> _Exercise_
Work out how many lines below contain "center". Provide only the figure.

BEGIN Given data

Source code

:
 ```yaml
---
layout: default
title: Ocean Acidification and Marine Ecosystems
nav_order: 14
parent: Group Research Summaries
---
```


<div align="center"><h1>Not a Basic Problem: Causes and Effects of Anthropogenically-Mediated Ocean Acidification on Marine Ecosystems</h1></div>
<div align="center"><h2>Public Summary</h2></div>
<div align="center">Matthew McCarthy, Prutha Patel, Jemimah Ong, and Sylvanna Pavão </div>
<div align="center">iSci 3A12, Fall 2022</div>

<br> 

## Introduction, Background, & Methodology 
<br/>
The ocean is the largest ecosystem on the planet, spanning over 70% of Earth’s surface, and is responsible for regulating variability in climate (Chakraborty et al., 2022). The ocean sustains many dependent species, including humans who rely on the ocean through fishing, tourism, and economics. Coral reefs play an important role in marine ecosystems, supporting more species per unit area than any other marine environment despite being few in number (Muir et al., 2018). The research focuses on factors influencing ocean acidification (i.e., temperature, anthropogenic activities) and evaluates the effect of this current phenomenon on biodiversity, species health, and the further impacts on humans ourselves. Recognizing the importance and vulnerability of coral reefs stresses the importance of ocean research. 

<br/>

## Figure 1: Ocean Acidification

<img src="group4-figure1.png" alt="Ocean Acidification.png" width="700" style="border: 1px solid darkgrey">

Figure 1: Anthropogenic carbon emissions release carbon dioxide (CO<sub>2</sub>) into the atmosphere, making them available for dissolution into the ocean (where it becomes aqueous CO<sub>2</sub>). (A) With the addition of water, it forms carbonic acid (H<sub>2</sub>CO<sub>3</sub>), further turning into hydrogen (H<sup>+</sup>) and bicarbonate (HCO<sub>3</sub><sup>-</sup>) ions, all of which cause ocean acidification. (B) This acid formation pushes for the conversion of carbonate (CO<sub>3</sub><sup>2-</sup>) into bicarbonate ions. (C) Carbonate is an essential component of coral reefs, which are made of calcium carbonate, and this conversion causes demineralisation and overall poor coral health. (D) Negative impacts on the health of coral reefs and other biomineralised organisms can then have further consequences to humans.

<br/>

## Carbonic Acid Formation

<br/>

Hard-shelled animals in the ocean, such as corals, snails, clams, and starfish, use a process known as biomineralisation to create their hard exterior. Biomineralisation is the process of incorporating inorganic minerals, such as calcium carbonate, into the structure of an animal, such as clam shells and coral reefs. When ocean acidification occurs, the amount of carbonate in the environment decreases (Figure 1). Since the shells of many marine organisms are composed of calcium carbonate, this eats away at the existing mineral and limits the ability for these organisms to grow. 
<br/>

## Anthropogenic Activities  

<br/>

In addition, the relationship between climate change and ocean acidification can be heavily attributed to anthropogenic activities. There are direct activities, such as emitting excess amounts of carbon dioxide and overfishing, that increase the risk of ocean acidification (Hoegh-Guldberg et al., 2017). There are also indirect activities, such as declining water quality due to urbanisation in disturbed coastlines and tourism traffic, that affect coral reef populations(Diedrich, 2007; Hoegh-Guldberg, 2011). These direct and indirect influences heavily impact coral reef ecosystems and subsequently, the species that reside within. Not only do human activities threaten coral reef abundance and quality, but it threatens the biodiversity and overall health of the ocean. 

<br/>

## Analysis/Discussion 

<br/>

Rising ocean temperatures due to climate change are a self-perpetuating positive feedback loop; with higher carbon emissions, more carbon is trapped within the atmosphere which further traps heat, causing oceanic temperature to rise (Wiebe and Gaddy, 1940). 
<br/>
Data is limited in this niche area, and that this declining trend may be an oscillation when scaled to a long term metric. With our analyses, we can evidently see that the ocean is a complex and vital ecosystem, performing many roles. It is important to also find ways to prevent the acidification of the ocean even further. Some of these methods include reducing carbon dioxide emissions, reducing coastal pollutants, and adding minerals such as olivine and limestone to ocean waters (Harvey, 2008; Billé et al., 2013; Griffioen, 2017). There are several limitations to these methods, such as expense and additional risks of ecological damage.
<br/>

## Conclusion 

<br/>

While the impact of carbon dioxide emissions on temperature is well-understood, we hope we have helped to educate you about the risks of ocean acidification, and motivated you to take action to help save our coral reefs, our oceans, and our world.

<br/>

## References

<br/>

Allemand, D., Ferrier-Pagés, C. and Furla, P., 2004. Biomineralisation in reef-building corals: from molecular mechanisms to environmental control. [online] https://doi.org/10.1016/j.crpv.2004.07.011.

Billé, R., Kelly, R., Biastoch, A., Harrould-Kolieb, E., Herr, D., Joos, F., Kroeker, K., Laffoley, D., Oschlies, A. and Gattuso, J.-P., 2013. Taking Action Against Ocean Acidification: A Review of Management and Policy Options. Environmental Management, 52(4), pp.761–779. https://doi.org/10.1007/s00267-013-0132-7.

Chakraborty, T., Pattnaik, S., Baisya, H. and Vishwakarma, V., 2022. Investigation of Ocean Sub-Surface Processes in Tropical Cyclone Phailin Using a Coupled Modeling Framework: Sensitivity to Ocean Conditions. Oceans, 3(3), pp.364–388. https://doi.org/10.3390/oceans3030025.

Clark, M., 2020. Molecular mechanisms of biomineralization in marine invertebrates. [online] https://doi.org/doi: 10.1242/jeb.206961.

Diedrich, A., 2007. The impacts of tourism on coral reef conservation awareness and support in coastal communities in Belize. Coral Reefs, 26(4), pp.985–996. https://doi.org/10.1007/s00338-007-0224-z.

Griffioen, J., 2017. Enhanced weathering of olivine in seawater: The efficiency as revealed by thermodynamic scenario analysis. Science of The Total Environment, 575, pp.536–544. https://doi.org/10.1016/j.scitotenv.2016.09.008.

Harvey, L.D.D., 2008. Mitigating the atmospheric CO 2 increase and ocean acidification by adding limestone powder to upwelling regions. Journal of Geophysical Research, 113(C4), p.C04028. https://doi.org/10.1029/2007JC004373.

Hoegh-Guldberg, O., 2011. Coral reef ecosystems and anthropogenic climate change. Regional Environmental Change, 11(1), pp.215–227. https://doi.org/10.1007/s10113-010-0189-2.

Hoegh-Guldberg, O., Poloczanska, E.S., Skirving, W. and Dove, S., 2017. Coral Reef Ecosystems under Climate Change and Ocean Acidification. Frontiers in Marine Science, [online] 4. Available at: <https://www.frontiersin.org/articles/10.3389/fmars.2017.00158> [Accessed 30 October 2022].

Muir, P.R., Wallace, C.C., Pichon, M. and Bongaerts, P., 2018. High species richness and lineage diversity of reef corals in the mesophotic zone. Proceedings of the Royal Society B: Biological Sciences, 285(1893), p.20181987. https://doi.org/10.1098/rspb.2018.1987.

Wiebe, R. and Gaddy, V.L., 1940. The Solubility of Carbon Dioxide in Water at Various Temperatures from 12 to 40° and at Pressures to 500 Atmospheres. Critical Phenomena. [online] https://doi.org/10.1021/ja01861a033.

END Given data

> _Task result_
4